Collected data:
........

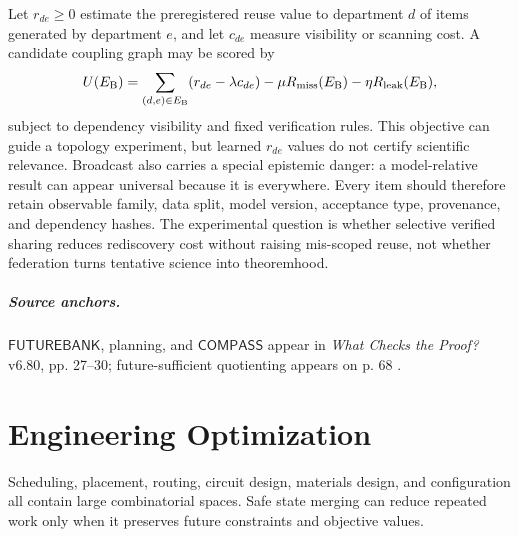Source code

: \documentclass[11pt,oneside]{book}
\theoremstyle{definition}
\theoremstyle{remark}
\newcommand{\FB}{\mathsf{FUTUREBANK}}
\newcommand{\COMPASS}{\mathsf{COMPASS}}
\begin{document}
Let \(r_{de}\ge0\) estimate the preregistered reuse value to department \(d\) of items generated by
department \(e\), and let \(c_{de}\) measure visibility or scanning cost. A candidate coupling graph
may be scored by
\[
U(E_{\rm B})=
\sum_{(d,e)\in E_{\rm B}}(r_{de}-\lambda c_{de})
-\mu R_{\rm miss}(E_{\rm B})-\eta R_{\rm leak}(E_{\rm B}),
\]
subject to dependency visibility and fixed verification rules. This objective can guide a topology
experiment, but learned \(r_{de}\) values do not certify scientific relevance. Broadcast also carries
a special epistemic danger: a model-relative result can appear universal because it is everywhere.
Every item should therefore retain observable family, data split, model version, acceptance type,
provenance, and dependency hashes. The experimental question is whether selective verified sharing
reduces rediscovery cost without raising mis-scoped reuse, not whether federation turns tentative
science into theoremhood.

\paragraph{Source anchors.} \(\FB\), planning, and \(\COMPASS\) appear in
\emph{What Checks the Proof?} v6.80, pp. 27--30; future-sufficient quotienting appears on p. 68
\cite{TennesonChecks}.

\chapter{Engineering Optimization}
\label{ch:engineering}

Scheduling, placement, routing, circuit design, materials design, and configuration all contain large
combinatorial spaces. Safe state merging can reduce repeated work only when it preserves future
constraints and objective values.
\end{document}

........

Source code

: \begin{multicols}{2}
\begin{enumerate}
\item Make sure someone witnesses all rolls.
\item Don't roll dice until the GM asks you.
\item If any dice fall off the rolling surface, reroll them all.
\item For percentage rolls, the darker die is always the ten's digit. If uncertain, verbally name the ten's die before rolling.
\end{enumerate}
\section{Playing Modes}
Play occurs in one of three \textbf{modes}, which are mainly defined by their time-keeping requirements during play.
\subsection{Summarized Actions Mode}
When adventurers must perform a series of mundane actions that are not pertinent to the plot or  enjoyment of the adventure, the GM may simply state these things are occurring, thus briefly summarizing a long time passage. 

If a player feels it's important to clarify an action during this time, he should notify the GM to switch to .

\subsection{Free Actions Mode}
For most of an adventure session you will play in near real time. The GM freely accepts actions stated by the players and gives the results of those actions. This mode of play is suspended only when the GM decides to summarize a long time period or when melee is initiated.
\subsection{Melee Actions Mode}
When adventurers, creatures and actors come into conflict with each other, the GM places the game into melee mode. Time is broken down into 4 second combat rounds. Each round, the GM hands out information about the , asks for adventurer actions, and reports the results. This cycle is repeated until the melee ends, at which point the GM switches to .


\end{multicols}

........

**EXERCISE GOAL**
Wherever the word "model" appears in a line of the records, count that line. Say how many there are, with no other words.

**ANSWER**
2